Karim*, ex-braqueur lyonnais, a sévi en Suisse et payé pour ça. Il raconte au «Matin» les méthodes de ceux qui lui ont succédé et leur fascination pour la Suisse.

Laurent Grabet
par
Laurent Grabet
Cette photo de Karim* a été prise par un de ses amis dans une cité de la banlieue lyonnaise.

Cette photo de Karim* a été prise par un de ses amis dans une cité de la banlieue lyonnaise.

Christian Barusta / DR

«David, t'as confiance?» demande Karim* à Me?Metaxas en nous désignant de la tête. L'avocat préféré des malfrats lyonnais répond que oui. La méfiance tombe d'un cran. Le Lyonnais qui nous fait face a une trentaine d'années, dont «un certain nombre» passées dans les prisons suisses. Son regard en a gardé des traces. C'est un Français d'origine maghrébine issu d'une de ces cités «sensibles» encerclant la capitale rhônalpine. Il est une «mémoire vive de la banlieue», d'après Me Metaxas. Même s'il est rangé, l'homme dit toujours «on» lorsqu'il parle des «potes» qui continuent d'écumer l'«eldorado suisse» en quête de voitures puissantes et de braquages lucratifs. «A l'époque, on avait tellement ratissé la partie frontalière qu'à la fin on n'avait presque plus d'endroits où voler», s'amuse Karim sans lâcher un sourire. Les braquages à la voiture-bélier qui suivaient dans la région lyonnaise ne datent pas d'hier. Leur auteur ne souhaite pas s'étendre sur le sujet. S'il accepte de nous parler, c'est «comme un service à David, car je n'ai rien à y gagner», insiste-t-il.
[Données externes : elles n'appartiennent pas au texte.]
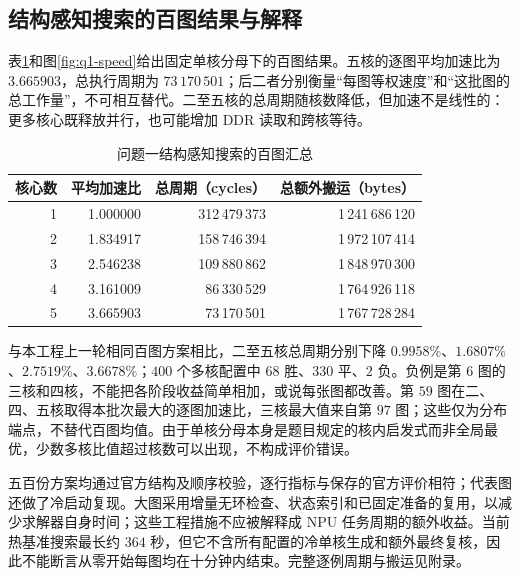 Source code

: \subsection{结构感知搜索的百图结果与解释}
表\ref{tab:q1-main}和图\ref{fig:q1-speed}给出固定单核分母下的百图结果。五核的逐图平均加速比为 $3.665903$，总执行周期为 $73\,170\,501$；后二者分别衡量“每图等权速度”和“这批图的总工作量”，不可相互替代。二至五核的总周期随核数降低，但加速不是线性的：更多核心既释放并行，也可能增加 DDR 读取和跨核等待。
\begin{table}[!htbp]\centering
\caption{问题一结构感知搜索的百图汇总}\label{tab:q1-main}
\begin{tabular}{rrrr}
\toprule
核心数 & 平均加速比 & 总周期（cycles） & 总额外搬运（bytes）\\
\midrule
1 & 1.000000 & 312\,479\,373 & 1\,241\,686\,120\\
2 & 1.834917 & 158\,746\,394 & 1\,972\,107\,414\\
3 & 2.546238 & 109\,880\,862 & 1\,848\,970\,300\\
4 & 3.161009 & 86\,330\,529 & 1\,764\,926\,118\\
5 & 3.665903 & 73\,170\,501 & 1\,767\,728\,284\\
\bottomrule
\end{tabular}
\end{table}


与本工程上一轮相同百图方案相比，二至五核总周期分别下降 $0.9958\%$、$1.6807\%$、$2.7519\%$、$3.6678\%$；$400$ 个多核配置中 $68$ 胜、$330$ 平、$2$ 负。负例是第 $6$ 图的三核和四核，不能把各阶段收益简单相加，或说每张图都改善。第 $59$ 图在二、四、五核取得本批次最大的逐图加速比，三核最大值来自第 $97$ 图；这些仅为分布端点，不替代百图均值。由于单核分母本身是题目规定的核内启发式而非全局最优，少数多核比值超过核数可以出现，不构成评价错误。

五百份方案均通过官方结构及顺序校验，逐行指标与保存的官方评价相符；代表图还做了冷启动复现。大图采用增量无环检查、状态索引和已固定准备的复用，以减少求解器自身时间；这些工程措施不应被解释成 NPU 任务周期的额外收益。当前热基准搜索最长约 $364$ 秒，但它不含所有配置的冷单核生成和额外最终复核，因此不能断言从零开始每图均在十分钟内结束。完整逐例周期与搬运见附录。



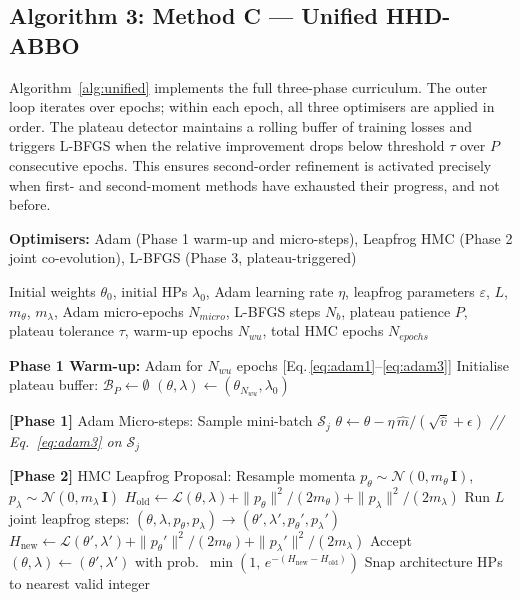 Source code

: \documentclass[12pt,a4paper]{article}
\begin{document}
\subsection{Algorithm 3: Method C — Unified HHD-ABBO}

Algorithm~\ref{alg:unified} implements the full three-phase curriculum.
The outer loop iterates over epochs; within each epoch, all three
optimisers are applied in order.  The plateau detector maintains a
rolling buffer of training losses and triggers L-BFGS when the relative
improvement drops below threshold $\tau$ over $P$ consecutive epochs.
This ensures second-order refinement is activated precisely when first-
and second-moment methods have exhausted their progress, and not before.

\begin{algorithm}[tb]
\caption{Method C — Unified HHD-ABBO}
\label{alg:unified}
\textbf{Optimisers:} Adam (Phase 1 warm-up and micro-steps),
Leapfrog HMC (Phase 2 joint co-evolution),
L-BFGS (Phase 3, plateau-triggered)
\begin{algorithmic}[1]
\Require Initial weights $\theta_0$, initial HPs $\lambda_0$,
         Adam learning rate $\eta$,
         leapfrog parameters $\varepsilon$, $L$, $m_\theta$, $m_\lambda$,
         Adam micro-epochs $N_{micro}$,
         L-BFGS steps $N_b$,
         plateau patience $P$,
         plateau tolerance $\tau$,
         warm-up epochs $N_{wu}$,
         total HMC epochs $N_{epochs}$

\State \textbf{Phase 1 Warm-up:} Adam for $N_{wu}$ epochs
       [Eq.\,\eqref{eq:adam1}--\eqref{eq:adam3}]
\State Initialise plateau buffer: $\mathcal{B}_P \leftarrow \emptyset$
\State $(\theta, \lambda) \leftarrow (\theta_{N_{wu}}, \lambda_0)$


  \State \textbf{[Phase 1]} Adam Micro-steps:
    \State Sample mini-batch $\mathcal{S}_j$
    \State $\theta \leftarrow \theta - \eta\,\hat{m} / (\sqrt{\hat{v}}+\epsilon)$
           \hfill \textit{// Eq.\ \eqref{eq:adam3} on $\mathcal{S}_j$}
  \EndFor

  \State \textbf{[Phase 2]} HMC Leapfrog Proposal:
  \State Resample momenta
         $p_\theta \sim \mathcal{N}(0, m_\theta\,\mathbf{I})$,
         $p_\lambda \sim \mathcal{N}(0, m_\lambda\,\mathbf{I})$
  \State $H_{\mathrm{old}} \leftarrow \mathcal{L}(\theta,\lambda)
         + \|p_\theta\|^2/(2m_\theta) + \|p_\lambda\|^2/(2m_\lambda)$
  \State Run $L$ joint leapfrog steps:
         $(\theta,\lambda,p_\theta,p_\lambda) \to
          (\theta',\lambda',p_\theta',p_\lambda')$
  \State $H_{\mathrm{new}} \leftarrow \mathcal{L}(\theta',\lambda')
         + \|p_\theta'\|^2/(2m_\theta) + \|p_\lambda'\|^2/(2m_\lambda)$
  \State Accept $(\theta,\lambda) \leftarrow (\theta',\lambda')$
         with prob.\ $\min(1,\,e^{-(H_{\mathrm{new}}-H_{\mathrm{old}})})$
  \State Snap architecture HPs to nearest valid integer


\end{algorithmic}
\end{algorithm}
\end{document}
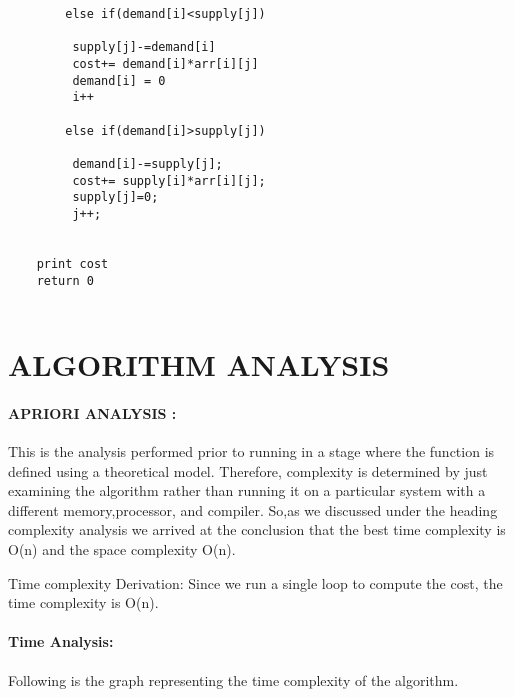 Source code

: \documentclass[10pt]{article}
\begin{document}
\begin{multicols*}{2}
\begin{lstlisting}
		else if(demand[i]<supply[j])
		
		 supply[j]-=demand[i]
		 cost+= demand[i]*arr[i][j]
		 demand[i] = 0
		 i++
				
		else if(demand[i]>supply[j])
		
		 demand[i]-=supply[j];
		 cost+= supply[i]*arr[i][j];
		 supply[j]=0;
		 j++;

	
	print cost
    return 0


\end{lstlisting}
    

\section*{ALGORITHM ANALYSIS} 
	
\paragraph{APRIORI ANALYSIS :}
This is the analysis performed prior to running in a stage where the function is defined using a theoretical model. Therefore, complexity is determined by just examining the algorithm rather than running it on a particular system with a different memory,processor, and compiler. So,as we discussed under the heading complexity analysis we arrived at the conclusion that the best time complexity is O(n) and the space complexity O(n).

Time complexity Derivation: Since we run a single loop to compute the cost, the time complexity is O(n).

\paragraph{Time Analysis:}Following is the graph representing the time complexity of the algorithm.\\\\\\


\end{multicols*}
\end{document}
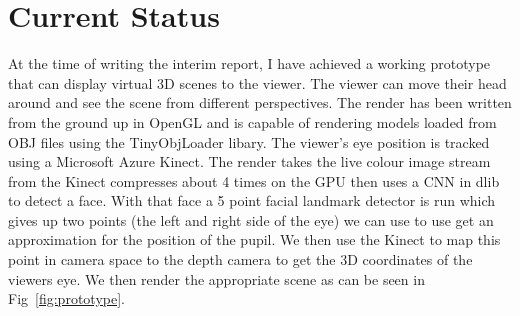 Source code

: \section{Current Status}
At the time of writing the interim report, I have achieved a working prototype that can display virtual 3D scenes to the viewer. The viewer can move their head around and see the scene from different perspectives. The render has been written from the ground up in OpenGL and is capable of rendering models loaded from OBJ files using the TinyObjLoader libary. The viewer's eye position is tracked using a Microsoft Azure Kinect. The render takes the live colour image stream from the Kinect compresses about 4 times on the GPU then uses a CNN in dlib to detect a face. With that face a 5 point facial landmark detector is run which gives up two points (the left and right side of the eye) we can use to use get an approximation for the position of the pupil. We then use the Kinect to map this point in camera space to the depth camera to get the 3D coordinates of the viewers eye. We then render the appropriate scene as can be seen in Fig~\ref{fig:prototype}.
Une Suisse «trop tentante»

«En Suisse, la tentation est trop forte, commence Karim. A Genève, de nuit, on peut encore voir des montres de luxe derrière des vitrines à peine grillagées. Dans la Suisse profonde, les voitures haut de gamme ne sont même pas équipées de tracker! Il m'est arrivé d'être dans une banque chez vous et de voir le coffre ouvert derrière l'employée!» L'ex-braqueur donne sa vision d'un pays naïf et riche à en susciter son «mépris». Les Suisses? «Ils se sont pris quelques claques mais ne se méfient toujours pas.» Leurs policiers? «Des amateurs. Ils ont beau serrer la vis, ils sont et seront toujours deux voire trois crans en dessous de leurs collègues lyonnais.» Les sanctions? Dans l'esprit de Karim, il y a toujours un décalage entre celles encourues de part et d'autre de la frontière. «Pour un braco (ndlr: braquage), on s'en sort beaucoup mieux en Suisse. On reste en prison quelques mois et ça se termine sur une libération conditionnelle et une expulsion.» L'homme, qui suit les «exploits» de ses collègues jusque sur les sites des médias romands, sait que les juges ne sont pas aussi durs dans tous les cantons. Comme lui avant eux, ses successeurs en jouent.

«Péter un fourgon blindé»

«Pour les armes aussi, on fait parfois notre marché en Suisse auprès de mecs des pays de l'Est qui y habitent.» Grâce aux séjours des Lyonnais dans les prisons suisses, des liens se sont tissés entre les hors-la-loi des deux pays. A tel point que les Rhônalpins commencent à avoir des pied-à-terre en Romandie. «Maintenant, les mecs qui veulent monter un coup peuvent le faire tranquille. Faire un premier voyage pour amener des armes. Un autre pour repérer. Et un dernier pour péter une bijouterie ou une banque. A l'avenir, vous aurez de moins en moins affaire à nous, mais de plus en plus pour de gros trucs bien organisés», pronostique Karim. Le Lyonnais s'étonne d'ailleurs tout haut que ses amis n'aient pas encore attaqué de fourgons blindés sur Suisse. «C'est une question de temps. Il manque juste le bon tuyau qui ne devrait pas tarder. On sort en Suisse. On discute avec des gars. On fascine certaines filles. L'une d'elles peut être la petite employée de banque qui sait quand et comment le coffre est vidé… Entre la banlieue lyonnaise et la Suisse, c'est une longue histoire d'amour. Et elle n'est pas près de s'arrêter.»